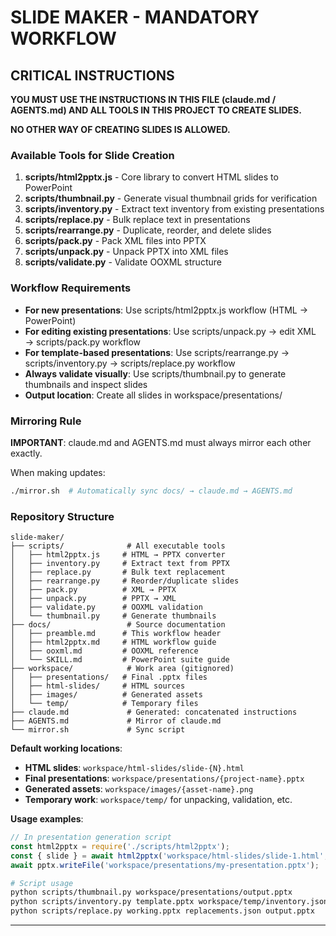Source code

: # SLIDE MAKER - MANDATORY WORKFLOW

## CRITICAL INSTRUCTIONS

**YOU MUST USE THE INSTRUCTIONS IN THIS FILE (claude.md / AGENTS.md) AND ALL TOOLS IN THIS PROJECT TO CREATE SLIDES.**

**NO OTHER WAY OF CREATING SLIDES IS ALLOWED.**

### Available Tools for Slide Creation

1. **scripts/html2pptx.js** - Core library to convert HTML slides to PowerPoint
2. **scripts/thumbnail.py** - Generate visual thumbnail grids for verification
3. **scripts/inventory.py** - Extract text inventory from existing presentations
4. **scripts/replace.py** - Bulk replace text in presentations
5. **scripts/rearrange.py** - Duplicate, reorder, and delete slides
6. **scripts/pack.py** - Pack XML files into PPTX
7. **scripts/unpack.py** - Unpack PPTX into XML files
8. **scripts/validate.py** - Validate OOXML structure

### Workflow Requirements

- **For new presentations**: Use scripts/html2pptx.js workflow (HTML → PowerPoint)
- **For editing existing presentations**: Use scripts/unpack.py → edit XML → scripts/pack.py workflow
- **For template-based presentations**: Use scripts/rearrange.py → scripts/inventory.py → scripts/replace.py workflow
- **Always validate visually**: Use scripts/thumbnail.py to generate thumbnails and inspect slides
- **Output location**: Create all slides in workspace/presentations/

### Mirroring Rule

**IMPORTANT**: claude.md and AGENTS.md must always mirror each other exactly.

When making updates:
```bash
./mirror.sh  # Automatically sync docs/ → claude.md → AGENTS.md
```

### Repository Structure

```
slide-maker/
├── scripts/              # All executable tools
│   ├── html2pptx.js     # HTML → PPTX converter
│   ├── inventory.py     # Extract text from PPTX
│   ├── replace.py       # Bulk text replacement
│   ├── rearrange.py     # Reorder/duplicate slides
│   ├── pack.py          # XML → PPTX
│   ├── unpack.py        # PPTX → XML
│   ├── validate.py      # OOXML validation
│   └── thumbnail.py     # Generate thumbnails
├── docs/                 # Source documentation
│   ├── preamble.md      # This workflow header
│   ├── html2pptx.md     # HTML workflow guide
│   ├── ooxml.md         # OOXML reference
│   └── SKILL.md         # PowerPoint suite guide
├── workspace/            # Work area (gitignored)
│   ├── presentations/   # Final .pptx files
│   ├── html-slides/     # HTML sources
│   ├── images/          # Generated assets
│   └── temp/            # Temporary files
├── claude.md             # Generated: concatenated instructions
├── AGENTS.md             # Mirror of claude.md
└── mirror.sh             # Sync script
```

**Default working locations**:
- **HTML slides**: `workspace/html-slides/slide-{N}.html`
- **Final presentations**: `workspace/presentations/{project-name}.pptx`
- **Generated assets**: `workspace/images/{asset-name}.png`
- **Temporary work**: `workspace/temp/` for unpacking, validation, etc.

**Usage examples**:
```javascript
// In presentation generation script
const html2pptx = require('./scripts/html2pptx');
const { slide } = await html2pptx('workspace/html-slides/slide-1.html', pptx);
await pptx.writeFile('workspace/presentations/my-presentation.pptx');
```

```bash
# Script usage
python scripts/thumbnail.py workspace/presentations/output.pptx
python scripts/inventory.py template.pptx workspace/temp/inventory.json
python scripts/replace.py working.pptx replacements.json output.pptx
```

---


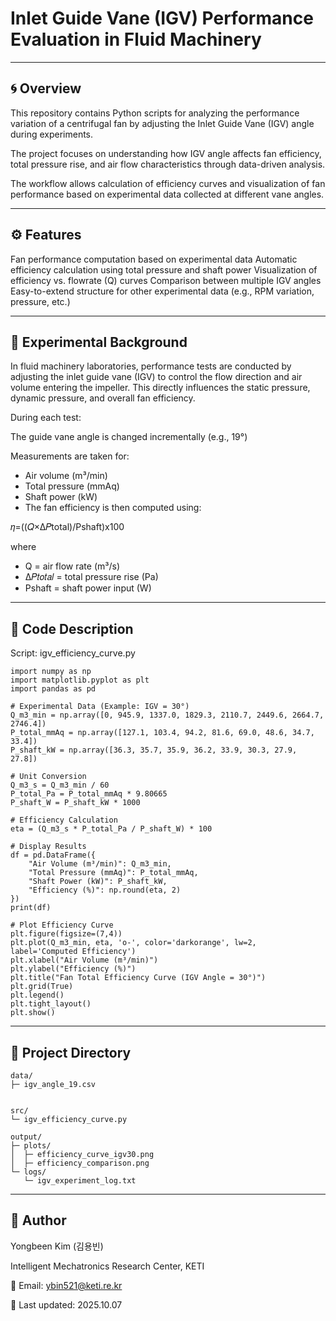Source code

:# Inlet Guide Vane (IGV) Performance Evaluation in Fluid Machinery

---

## 🌀 Overview

This repository contains Python scripts for analyzing the performance variation of a centrifugal fan
by adjusting the Inlet Guide Vane (IGV) angle during experiments.

The project focuses on understanding how IGV angle affects fan efficiency,
total pressure rise, and air flow characteristics through data-driven analysis.

The workflow allows calculation of efficiency curves and visualization of fan performance
based on experimental data collected at different vane angles.

---

## ⚙️ Features

Fan performance computation based on experimental data
Automatic efficiency calculation using total pressure and shaft power
Visualization of efficiency vs. flowrate (Q) curves
Comparison between multiple IGV angles
Easy-to-extend structure for other experimental data (e.g., RPM variation, pressure, etc.)

---

## 🧮 Experimental Background

In fluid machinery laboratories, performance tests are conducted by adjusting the inlet guide vane (IGV)
to control the flow direction and air volume entering the impeller.
This directly influences the static pressure, dynamic pressure, and overall fan efficiency.

During each test:

The guide vane angle is changed incrementally (e.g., 19°)

Measurements are taken for:
- Air volume (m³/min)
- Total pressure (mmAq)
- Shaft power (kW)
- The fan efficiency is then computed using:

𝜂=((𝑄×Δ𝑃total)/Pshaft)x100

where
- Q = air flow rate (m³/s)
- Δ𝑃𝑡𝑜𝑡𝑎𝑙 = total pressure rise (Pa)
- Pshaft = shaft power input (W)

---

## 🧰 Code Description
Script: igv_efficiency_curve.py
```
import numpy as np
import matplotlib.pyplot as plt
import pandas as pd

# Experimental Data (Example: IGV = 30°)
Q_m3_min = np.array([0, 945.9, 1337.0, 1829.3, 2110.7, 2449.6, 2664.7, 2746.4])
P_total_mmAq = np.array([127.1, 103.4, 94.2, 81.6, 69.0, 48.6, 34.7, 33.4])
P_shaft_kW = np.array([36.3, 35.7, 35.9, 36.2, 33.9, 30.3, 27.9, 27.8])

# Unit Conversion
Q_m3_s = Q_m3_min / 60
P_total_Pa = P_total_mmAq * 9.80665
P_shaft_W = P_shaft_kW * 1000

# Efficiency Calculation
eta = (Q_m3_s * P_total_Pa / P_shaft_W) * 100

# Display Results
df = pd.DataFrame({
    "Air Volume (m³/min)": Q_m3_min,
    "Total Pressure (mmAq)": P_total_mmAq,
    "Shaft Power (kW)": P_shaft_kW,
    "Efficiency (%)": np.round(eta, 2)
})
print(df)

# Plot Efficiency Curve
plt.figure(figsize=(7,4))
plt.plot(Q_m3_min, eta, 'o-', color='darkorange', lw=2, label='Computed Efficiency')
plt.xlabel("Air Volume (m³/min)")
plt.ylabel("Efficiency (%)")
plt.title("Fan Total Efficiency Curve (IGV Angle = 30°)")
plt.grid(True)
plt.legend()
plt.tight_layout()
plt.show()

```

---

## 📂 Project Directory
```
data/
├─ igv_angle_19.csv


src/
└─ igv_efficiency_curve.py

output/
├─ plots/
│  ├─ efficiency_curve_igv30.png
│  ├─ efficiency_comparison.png
└─ logs/
   └─ igv_experiment_log.txt

```

---

## 👤 Author

Yongbeen Kim (김용빈)

Intelligent Mechatronics Research Center, KETI

📧 Email: ybin521@keti.re.kr

📅 Last updated: 2025.10.07
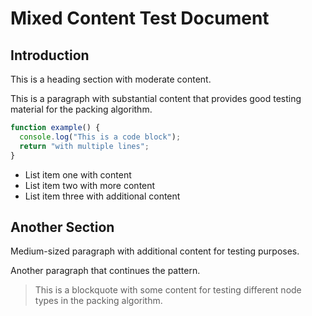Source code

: # Mixed Content Test Document

## Introduction

This is a heading section with moderate content.

This is a paragraph with substantial content that provides good testing material for the packing algorithm.

```javascript
function example() {
  console.log("This is a code block");
  return "with multiple lines";
}
```

- List item one with content
- List item two with more content
- List item three with additional content

## Another Section

Medium-sized paragraph with additional content for testing purposes.

Another paragraph that continues the pattern.

> This is a blockquote with some content for testing different node types in the packing algorithm.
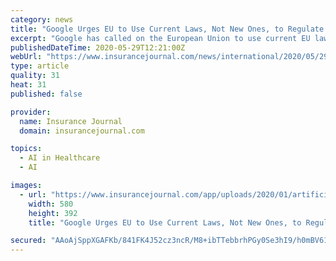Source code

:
 ```yaml
---
category: news
title: "Google Urges EU to Use Current Laws, Not New Ones, to Regulate Artificial Intelligence"
excerpt: "Google has called on the European Union to use current EU laws to govern the use of artificial intelligence rather than draft new ones and cautioned"
publishedDateTime: 2020-05-29T12:21:00Z
webUrl: "https://www.insurancejournal.com/news/international/2020/05/29/570413.htm"
type: article
quality: 31
heat: 31
published: false

provider:
  name: Insurance Journal
  domain: insurancejournal.com

topics:
  - AI in Healthcare
  - AI

images:
  - url: "https://www.insurancejournal.com/app/uploads/2020/01/artificial-intelligence-580x392.jpg"
    width: 580
    height: 392
    title: "Google Urges EU to Use Current Laws, Not New Ones, to Regulate Artificial Intelligence"

secured: "AAoAjSppXGAFKb/841FK4J52cz3ncR/M8+ibTTebbrhPGy0Se3hI9/h0mBV61k1JtY5u/RRYpSdge/Kmf6/b5tiNdiQwkBMcgAnkgxP/i3JHUIybQRQVFRhaOGpq9/4yQJ3cbhs+dAtTZ5wjyEskC445DoK8yOQvpAoDRBsHVg3TU8vE7ekaBCMGd44qZK3A9R6ad4jPwHiT4plXD3X2I3dVohNiCQsI55XiPbd4XMsm44moX08igE7RyiBhMcOEcaMFSrq2CD0pt4kR1x+J4PxBlyI/7pU/gmGxV2Puisrnp9xFJbyomTJp7mnEt/5B+9GubBJB2QvC3OKuKDugXyO/qBg8oDNgeqrtbr+UkQcPNVi1R7CN6M2rGXHzsfgRdfu+aMJu4b3zqY9J84jqfJYK1ZfMzxL3j8eGPipcs45/WzownZwedR9ZMwzEb3u6c9JQXCH+lfTfuPHUJX6odr/OUX0Dq1wwK4po5SVpuWI=;rsrFIObw/iYCsAoePkyH7A=="
---
```


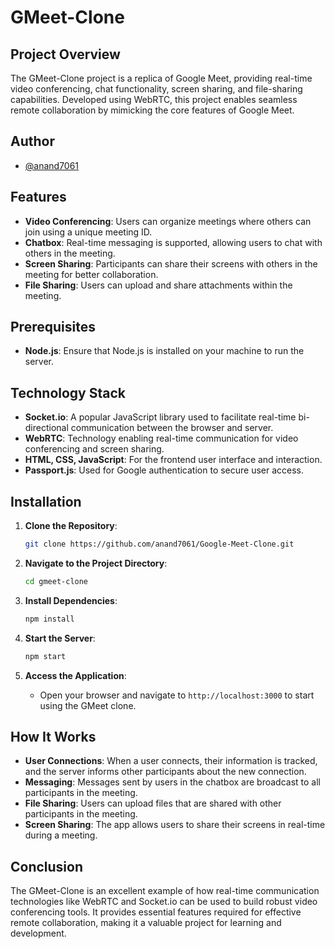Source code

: # GMeet-Clone

## Project Overview

The GMeet-Clone project is a replica of Google Meet, providing real-time video conferencing, chat functionality, screen sharing, and file-sharing capabilities. Developed using WebRTC, this project enables seamless remote collaboration by mimicking the core features of Google Meet.

## Author

- [@anand7061](https://github.com/anand7061)


## Features

- **Video Conferencing**: Users can organize meetings where others can join using a unique meeting ID.
- **Chatbox**: Real-time messaging is supported, allowing users to chat with others in the meeting.
- **Screen Sharing**: Participants can share their screens with others in the meeting for better collaboration.
- **File Sharing**: Users can upload and share attachments within the meeting.

## Prerequisites

- **Node.js**: Ensure that Node.js is installed on your machine to run the server.

## Technology Stack

- **Socket.io**: A popular JavaScript library used to facilitate real-time bi-directional communication between the browser and server.
- **WebRTC**: Technology enabling real-time communication for video conferencing and screen sharing.
- **HTML, CSS, JavaScript**: For the frontend user interface and interaction.
- **Passport.js**: Used for Google authentication to secure user access.

## Installation

1. **Clone the Repository**:
    ```bash
    git clone https://github.com/anand7061/Google-Meet-Clone.git
    ```

2. **Navigate to the Project Directory**:
    ```bash
    cd gmeet-clone
    ```

3. **Install Dependencies**:
    ```bash
    npm install
    ```

4. **Start the Server**:
    ```bash
    npm start
    ```

5. **Access the Application**:
    - Open your browser and navigate to `http://localhost:3000` to start using the GMeet clone.

## How It Works

- **User Connections**: When a user connects, their information is tracked, and the server informs other participants about the new connection.
- **Messaging**: Messages sent by users in the chatbox are broadcast to all participants in the meeting.
- **File Sharing**: Users can upload files that are shared with other participants in the meeting.
- **Screen Sharing**: The app allows users to share their screens in real-time during a meeting.

## Conclusion

The GMeet-Clone is an excellent example of how real-time communication technologies like WebRTC and Socket.io can be used to build robust video conferencing tools. It provides essential features required for effective remote collaboration, making it a valuable project for learning and development.
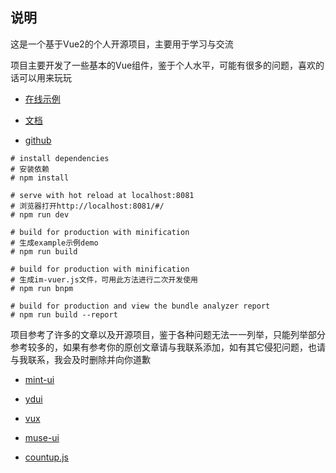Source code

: ## 说明

这是一个基于Vue2的个人开源项目，主要用于学习与交流

项目主要开发了一些基本的Vue组件，鉴于个人水平，可能有很多的问题，喜欢的话可以用来玩玩

- [在线示例](https://is-liyiwei.github.io/is-liyiwei.github.im-vuer.io/#/)

- [文档](https://is-liyiwei.github.io/is-liyiwei.github.im-vuer-docs.io/#/)

- [github](https://github.com/is-liyiwei/im-vuer)

```
# install dependencies
# 安装依赖
# npm install

# serve with hot reload at localhost:8081
# 浏览器打开http://localhost:8081/#/
# npm run dev

# build for production with minification
# 生成example示例demo
# npm run build

# build for production with minification
# 生成im-vuer.js文件，可用此方法进行二次开发使用
# npm run bnpm

# build for production and view the bundle analyzer report
# npm run build --report
```

项目参考了许多的文章以及开源项目，鉴于各种问题无法一一列举，只能列举部分参考较多的，如果有参考你的原创文章请与我联系添加，如有其它侵犯问题，也请与我联系，我会及时删除并向你道歉

- [mint-ui](https://github.com/ElemeFE/mint-ui)

- [ydui](https://github.com/ydcss/vue-ydui)

- [vux](https://github.com/airyland/vux)

- [muse-ui](https://github.com/museui/muse-ui)

- [countup.js](https://github.com/inorganik/CountUp.js)
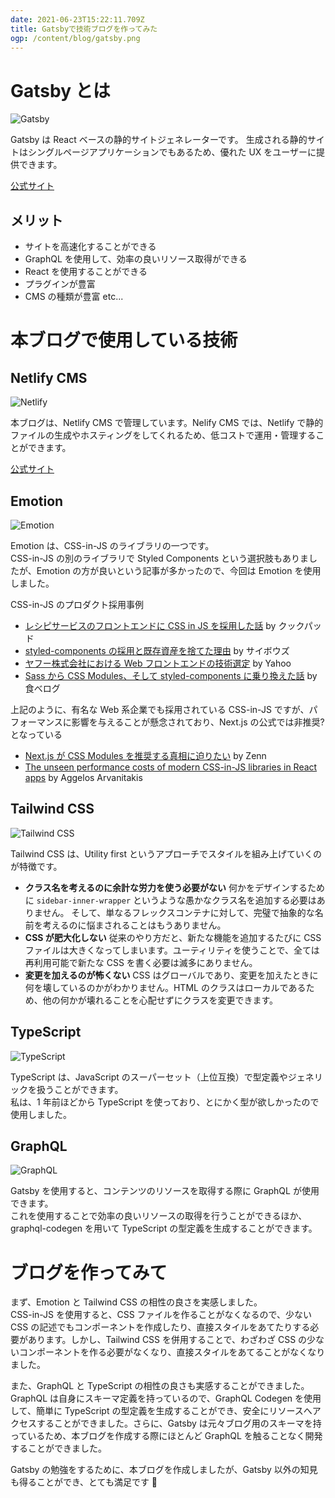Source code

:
 ```yaml
---
date: 2021-06-23T15:22:11.709Z
title: Gatsbyで技術ブログを作ってみた
ogp: /content/blog/gatsby.png
---
```


# Gatsby とは

![Gatsby](/assets/gatsby.png "Gatsby")

Gatsby は React ベースの静的サイトジェネレーターです。
生成される静的サイトはシングルページアプリケーションでもあるため、優れた UX をユーザーに提供できます。

[公式サイト](https://www.gatsbyjs.com/)

## メリット

- サイトを高速化することができる
- GraphQL を使用して、効率の良いリソース取得ができる
- React を使用することができる
- プラグインが豊富
- CMS の種類が豊富 etc...

# 本ブログで使用している技術

## Netlify CMS

![Netlify](/assets/netlify.png "Netlify")

本ブログは、Netlify CMS で管理しています。Nelify CMS では、Netlify で静的ファイルの生成やホスティングをしてくれるため、低コストで運用・管理することができます。

[公式サイト](https://www.gatsbyjs.com/plugins/gatsby-plugin-netlify/)

## Emotion

![Emotion](/assets/emotion.png "Emotion")

Emotion は、CSS-in-JS のライブラリの一つです。<br />
CSS-in-JS の別のライブラリで Styled Components という選択肢もありましたが、Emotion の方が良いという記事が多かったので、今回は Emotion を使用しました。

CSS-in-JS のプロダクト採用事例

- [レシピサービスのフロントエンドに CSS in JS を採用した話](https://techlife.cookpad.com/entry/2021/03/15/090000) by クックパッド
- [styled-components の採用と既存資産を捨てた理由](https://blog.cybozu.io/entry/2020/06/25/105457) by サイボウズ
- [ヤフー株式会社における Web フロントエンドの技術選定](https://techblog.yahoo.co.jp/advent-calendar-2018/yahoo-frontend/) by Yahoo
- [Sass から CSS Modules、そして styled-components に乗り換えた話](https://note.com/tabelog_frontend/n/n2541778b81e3) by 食べログ

上記のように、有名な Web 系企業でも採用されている CSS-in-JS ですが、パフォーマンスに影響を与えることが懸念されており、Next.js の公式では非推奨?となっている

- [Next.js が CSS Modules を推奨する真相に迫りたい](https://zenn.dev/takepepe/scraps/6668e9fe402666) by Zenn
- [The unseen performance costs of modern CSS-in-JS libraries in React apps](https://calendar.perfplanet.com/2019/the-unseen-performance-costs-of-css-in-js-in-react-apps/) by Aggelos Arvanitakis

## Tailwind CSS

![Tailwind CSS](/assets/tailwindcss.png "Tailwind CSS")

Tailwind CSS は、Utility first というアプローチでスタイルを組み上げていくのが特徴です。

- **クラス名を考えるのに余計な労力を使う必要がない** 何かをデザインするために `sidebar-inner-wrapper` というような愚かなクラス名を追加する必要はありません。 そして、単なるフレックスコンテナに対して、完璧で抽象的な名前を考えるのに悩まされることはもうありません。
- **CSS が肥大化しない** 従来のやり方だと、新たな機能を追加するたびに CSS ファイルは大きくなってしまいます。ユーティリティを使うことで、全ては再利用可能で新たな CSS を書く必要は滅多にありません。
- **変更を加えるのが怖くない** CSS はグローバルであり、変更を加えたときに何を壊しているのかがわかりません。HTML のクラスはローカルであるため、他の何かが壊れることを心配せずにクラスを変更できます。

## TypeScript

![TypeScript](/assets/typescript.png "TypeScript")

TypeScript は、JavaScript のスーパーセット（上位互換）で型定義やジェネリックを扱うことができます。<br />私は、1 年前ほどから TypeScript を使っており、とにかく型が欲しかったので使用しました。

## GraphQL

![GraphQL](/assets/graphql.png "GraphQL")

Gatsby を使用すると、コンテンツのリソースを取得する際に GraphQL が使用できます。<br />
これを使用することで効率の良いリソースの取得を行うことができるほか、graphql-codegen を用いて TypeScript の型定義を生成することができます。

# ブログを作ってみて

まず、Emotion と Tailwind CSS の相性の良さを実感しました。<br/>
CSS-in-JS を使用すると、CSS ファイルを作ることがなくなるので、少ない CSS の記述でもコンポーネントを作成したり、直接スタイルをあてたりする必要があります。しかし、Tailwind CSS を併用することで、わざわざ CSS の少ないコンポーネントを作る必要がなくなり、直接スタイルをあてることがなくなりました。

また、GraphQL と TypeScript の相性の良さも実感することができました。<br/>
GraphQL は自身にスキーマ定義を持っているので、GraphQL Codegen を使用して、簡単に TypeScript の型定義を生成することができ、安全にリソースへアクセスすることができました。さらに、Gatsby は元々ブログ用のスキーマを持っているため、本ブログを作成する際にほとんど GraphQL を触ることなく開発することができました。

Gatsby の勉強をするために、本ブログを作成しましたが、Gatsby 以外の知見も得ることができ、とても満足です 🚀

Work to complete:
Restate the material word for word from its first line through the line containing "### Workflow Requirements", both included; the pictures do not belong in it.

Result for this task:
Source code

: # SLIDE MAKER - MANDATORY WORKFLOW

## CRITICAL INSTRUCTIONS

**YOU MUST USE THE INSTRUCTIONS IN THIS FILE (claude.md / AGENTS.md) AND ALL TOOLS IN THIS PROJECT TO CREATE SLIDES.**

**NO OTHER WAY OF CREATING SLIDES IS ALLOWED.**

### Available Tools for Slide Creation

1. **scripts/html2pptx.js** - Core library to convert HTML slides to PowerPoint
2. **scripts/thumbnail.py** - Generate visual thumbnail grids for verification
3. **scripts/inventory.py** - Extract text inventory from existing presentations
4. **scripts/replace.py** - Bulk replace text in presentations
5. **scripts/rearrange.py** - Duplicate, reorder, and delete slides
6. **scripts/pack.py** - Pack XML files into PPTX
7. **scripts/unpack.py** - Unpack PPTX into XML files
8. **scripts/validate.py** - Validate OOXML structure

### Workflow Requirements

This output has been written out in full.